He was also glad that the video was getting widely viewed.
“At least they’re getting educated on when they do hear and read in papers and so on and so forth about the battle we’re having out here,” said Marsden.
“There’s nobody out here that is deliberately going out to kill sea lions. I don’t have a gun on the boat, I’ve never had a gun on the boat for many, many years, and I have no intention of bringing one aboard, but if myself and the crew is threatened by sea lions and prevented from doing our job, I figure the least I can do is set off a bear bomb to try and scare them away from us. If people think that’s a ridiculous, crazy thing to do, and I should be thrown in jail, bring in the cops with handcuffs and take me away, because I will not stop protecting myself and the crew on the boat.”
He also hoped the federal fisheries department (DFO) would speak with him about the incident.
As for anything he could have changed in the video, Marsden wished that there hadn’t been laughter, though he did say that if a person can’t laugh “every once in a while”, they might as well dig a hole and climb in.
“As for the bear bomb, I have no regrets whatsoever about chucking it in,” said Marsden.
“If I had more aboard the boat, I would do it again every time I had to. I don’t do it just because I want to do it, but if I feel that it’s necessary to be done, every time.”
In response to a request for comment about the video, DFO supplied the following statement:
“Fisheries and Oceans Canada is aware of a video showing a man throwing what appears to be a lit noisemaking device known as a “bear banger” into a crowd of sea lions in the Strait of Georgia.
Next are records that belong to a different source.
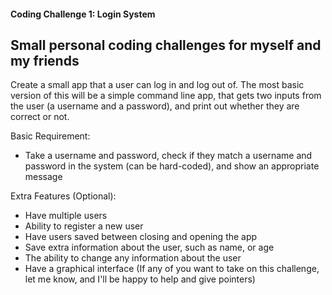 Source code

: #### Coding Challenge 1: Login System

## Small personal coding challenges for myself and my friends

Create a small app that a user can log in and log out of. The most basic version of this will be a simple command line app, that gets two inputs from the user (a username and a password), and print out whether they are correct or not.

Basic Requirement:
- Take a username and password, check if they match a username and password in the system (can be hard-coded), and show an appropriate message

Extra Features (Optional):
- Have multiple users
- Ability to register a new user
- Have users saved between closing and opening the app
- Save extra information about the user, such as name, or age
- The ability to change any information about the user
- Have a graphical interface (If any of you want to take on this challenge, let me know, and I'll be happy to help and give pointers) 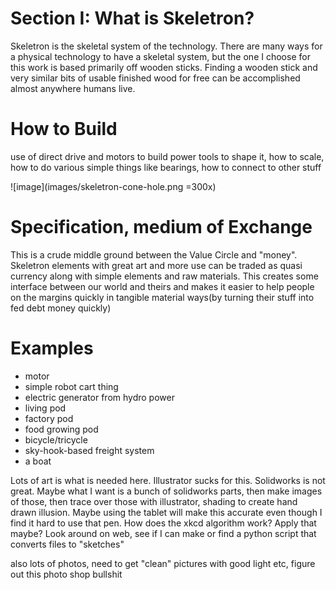 # Section I: What is Skeletron?

Skeletron is the skeletal system of the technology.  There are many ways for a physical technology to have a skeletal system, but the one I choose for this work is based primarily off wooden sticks.  Finding a wooden stick and very similar bits of usable finished wood for free can be accomplished almost anywhere humans live.  

# How to Build

use of direct drive and motors to build power tools to shape it, how to scale, how to do 
various simple things like bearings, how to connect to other stuff


![image](images/skeletron-cone-hole.png =300x)



# Specification, medium of Exchange

This is a crude middle ground between the Value Circle and "money".  Skeletron elements with great art and more use can be traded as quasi currency along with simple elements and raw materials.  This creates some interface between our world and theirs and makes it easier to help people on the margins quickly in tangible material ways(by turning their stuff into fed debt money quickly)

# Examples

- motor
- simple robot cart thing
- electric generator from hydro power
- living pod
- factory pod
- food growing pod
- bicycle/tricycle
- sky-hook-based freight system
- a boat


Lots of art is what is needed here.  Illustrator sucks for this.  Solidworks is not great.  Maybe what I want is a bunch of solidworks parts, then make images of those, then trace over those with illustrator, shading to create hand drawn illusion.  Maybe using the tablet will make this accurate even though I find it hard to use that pen.  How does the xkcd algorithm work?  Apply that maybe?  Look around on web, see if I can make or find a python script that converts files to "sketches"

also lots of photos, need to get "clean" pictures with good light etc, figure out this photo shop bullshit
 

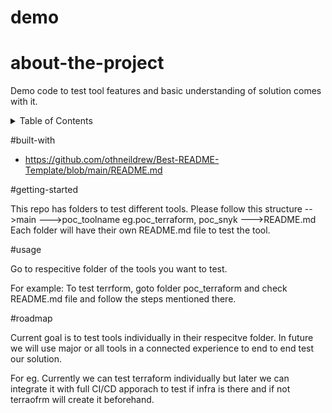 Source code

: # demo

# about-the-project
Demo code to test tool features and basic understanding of solution comes with it.


<!-- TABLE OF CONTENTS -->
<details>
  <summary>Table of Contents</summary>
  <ol>
    <li>
      <a href="#about-the-project">About The Project</a>
      <ul>
        <li><a href="#built-with">Built With</a></li>
      </ul>
    </li>
    <li>
      <a href="#getting-started">Getting Started</a>
      <ul>
        <li><a href="#prerequisites">Prerequisites</a></li>
        <li><a href="#installation">Installation</a></li>
      </ul>
    </li>
    <li><a href="#usage">Usage</a></li>
    <li><a href="#roadmap">Roadmap</a></li>
    <li><a href="#contributing">Contributing</a></li>
    <li><a href="#license">License</a></li>
    <li><a href="#contact">Contact</a></li>
    <li><a href="#acknowledgments">Acknowledgments</a></li>
  </ol>
</details>


#built-with


* https://github.com/othneildrew/Best-README-Template/blob/main/README.md


#getting-started


This repo has folders to test different tools. 
Please follow this structure
-->main 
--->poc_toolname eg.poc_terraform, poc_snyk
--->README.md
Each folder will have their own README.md file to test the tool. 


#usage


Go to respecitive folder of the tools you want to test. 

For example: To test terrform, goto folder poc_terraform and check README.md file and follow the steps mentioned there. 

#roadmap


Current goal is to test tools individually in their respecitve folder. In future we will use major or all tools in a connected experience to end to end test our solution. 

For eg. Currently we can test terraform individually but later we can integrate it with full CI/CD apporach to test if infra is there and if not terraofrm will create it beforehand. 




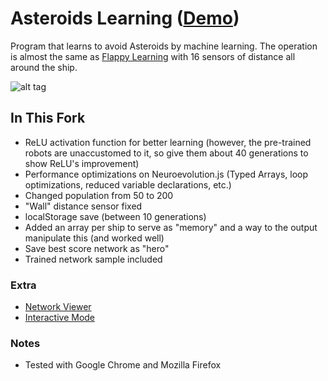 # Asteroids Learning ([Demo](https://zoeweinberg.github.io/AsteroidsLearning/))

Program that learns to avoid Asteroids by machine learning. The operation is almost the same as [Flappy Learning](https://github.com/xviniette/FlappyLearning) with 16 sensors of distance all around the ship.

![alt tag](https://github.com/xviniette/AsteroidsLearning/blob/gh-pages/img/asteroidlearning.png?raw=true)

## In This Fork
- ReLU activation function for better learning (however, the pre-trained robots are unaccustomed to it, so give them about 40 generations to show ReLU's improvement)
- Performance optimizations on Neuroevolution.js (Typed Arrays, loop optimizations, reduced variable declarations, etc.)
- Changed population from 50 to 200
- "Wall" distance sensor fixed
- localStorage save (between 10 generations)
- Added an array per ship to serve as "memory" and a way to the output manipulate this (and worked well)
- Save best score network as "hero"
- Trained network sample included

### Extra
- [Network Viewer](https://vcasagrande.github.io/AsteroidsLearning/viewer.html)
- [Interactive Mode](https://vcasagrande.github.io/AsteroidsLearning/test.html)

### Notes
- Tested with Google Chrome and Mozilla Firefox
DFO fishery officers from Nanaimo and Campbell River are aware and investigating whether the incident contravenes Section 7 of the Marine Mammal Regulations, which make it illegal to disturb, harm or kill marine mammals. Charges may be laid.
DFO reminds fishers and the public that it is illegal to disturb or harm marine mammals by any means, including by use of acoustic deterrents. Anyone witnessing a potential contravention of the Marine Mammal Regulations should contact their local fishery officer detachment or call 1-800-465-4336 (all of British Columbia) or 604-607-4186 (greater Vancouver).”